Contemporary Journals
So much for Official Records. Passing on to the publications of individual actors in the war, we must draw a sharp line between those which were issued during or immediately after the campaigns with which they deal, and those which were written down, with or without the aid of contemporary notes or journals, many years after. The former, of course, possess a peculiar interest, because the writers’ narrative is not coloured by any knowledge of what is yet to come. An officer writing of Corunna or Talavera with the memory of Vittoria and Waterloo upon him, necessarily took up a different view of the war from the man who set down his early campaign without any idea of what was to follow. Early checks and hardships loom larger in the hour of doubt and disappointment, than when the recollection of them has been dimmed by subsequent hours of triumph. The early material, therefore, is very valuable, but it is not so copious as that which was written down later, and it largely exists in the form of letters and diaries, both of which are less readable than formal narratives. As good types of this sort of material we may name Ormsby’s and Ker-Porter’s Journals of the Campaign of 1808–09, Hawkers’ Journal of the Talavera Campaign, Stothert’s Diary of 1809–11, and General MacKinnon’s Journal of the same three years, all of which were published within a few months of the last entry which each contains. Next to these come the books which consist of contemporary material, published without alteration from the original manuscripts, but only many years after they had been written. The best of these for hard facts, often facts not to be found elsewhere, is the diary of Tomkinson of the 16th Light Dragoons:[13] with it may be mentioned the Journal of George Simmons of the 95th, published in 1899 with the title, “A British Rifle Man,”[14] the Journals of Sir William Gomm, 1808–15,[15] Sir George Warre’s Letters of 1808–12,[16] which only saw the light two years ago, and Larpent’s Private Journal, printed in 1852.[17] These volumes all have short notes by the editors, but the text is the writing of the Peninsular time, untampered with and unaltered.

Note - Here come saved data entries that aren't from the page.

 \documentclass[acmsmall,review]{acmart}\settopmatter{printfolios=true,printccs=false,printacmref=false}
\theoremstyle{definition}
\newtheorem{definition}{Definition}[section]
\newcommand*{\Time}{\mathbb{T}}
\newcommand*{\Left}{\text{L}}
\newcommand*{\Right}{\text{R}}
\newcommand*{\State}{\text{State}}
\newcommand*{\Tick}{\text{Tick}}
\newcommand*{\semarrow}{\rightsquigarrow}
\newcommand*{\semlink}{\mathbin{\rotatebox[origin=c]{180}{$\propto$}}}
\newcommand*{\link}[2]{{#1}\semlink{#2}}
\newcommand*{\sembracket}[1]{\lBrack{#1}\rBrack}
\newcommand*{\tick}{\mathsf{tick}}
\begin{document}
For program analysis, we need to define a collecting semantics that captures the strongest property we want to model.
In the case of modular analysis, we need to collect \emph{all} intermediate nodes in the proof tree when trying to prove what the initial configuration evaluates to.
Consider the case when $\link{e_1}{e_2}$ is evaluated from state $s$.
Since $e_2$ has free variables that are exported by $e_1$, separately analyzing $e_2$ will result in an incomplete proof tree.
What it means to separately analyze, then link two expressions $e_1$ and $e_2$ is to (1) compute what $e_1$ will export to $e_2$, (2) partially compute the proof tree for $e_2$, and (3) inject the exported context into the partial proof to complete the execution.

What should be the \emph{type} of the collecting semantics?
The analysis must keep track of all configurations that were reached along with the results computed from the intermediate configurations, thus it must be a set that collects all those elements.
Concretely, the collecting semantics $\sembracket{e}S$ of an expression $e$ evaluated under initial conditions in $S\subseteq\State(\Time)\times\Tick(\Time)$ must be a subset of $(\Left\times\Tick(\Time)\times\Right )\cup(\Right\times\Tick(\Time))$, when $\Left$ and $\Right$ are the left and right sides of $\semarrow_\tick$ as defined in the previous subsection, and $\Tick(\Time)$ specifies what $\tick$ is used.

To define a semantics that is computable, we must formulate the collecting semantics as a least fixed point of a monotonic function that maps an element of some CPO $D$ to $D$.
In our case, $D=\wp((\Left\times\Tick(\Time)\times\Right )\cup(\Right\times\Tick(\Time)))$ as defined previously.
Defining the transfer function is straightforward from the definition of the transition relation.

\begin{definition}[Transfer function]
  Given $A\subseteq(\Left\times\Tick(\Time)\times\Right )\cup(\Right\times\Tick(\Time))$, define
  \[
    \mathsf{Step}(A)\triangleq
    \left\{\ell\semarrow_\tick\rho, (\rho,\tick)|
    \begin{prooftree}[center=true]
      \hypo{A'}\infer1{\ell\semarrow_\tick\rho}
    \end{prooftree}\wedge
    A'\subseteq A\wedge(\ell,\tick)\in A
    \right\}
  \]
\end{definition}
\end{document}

These books and their minor contemporaries stand in a class by themselves, as contemporary material reflecting accurately the spirit of the times. Much more numerous, however, are the books which, though produced by actors in the Great War, appeared at dates more or less remote from the years whose events they narrate. The formal histories are comparatively few, the reason being that Napier’s magnificent (if somewhat prejudiced and biassed) volumes completely put off other possible authors, who felt that they lacked his genius and his power of expression, from the idea of writing a long narrative of the war as a whole. This was a misfortune, since the one book which all students of military history are thereby driven to read, was composed by a bitter political partisan, who is set on maligning the Tory government, has an altogether exaggerated admiration for Napoleon, and owned many personal enemies in the British army, who receive scant justice at his hands. At the same time we must be grateful that the work was written by one who was an actual witness of many of the campaigns that he relates, conscientiously strove to get at all other first-hand witnesses, and ransacked the French as well as the British official papers, so far as he could obtain access to them. The merits of his style are all his own, and will cause the History of the Peninsular War to be read as an English classic, as Clarendon’s History of the Great Rebellion is read, even when research has shown (as in Clarendon’s case) that much of the narrative needs reconstruction, and that the general thesis on which it is constructed lacks impartiality.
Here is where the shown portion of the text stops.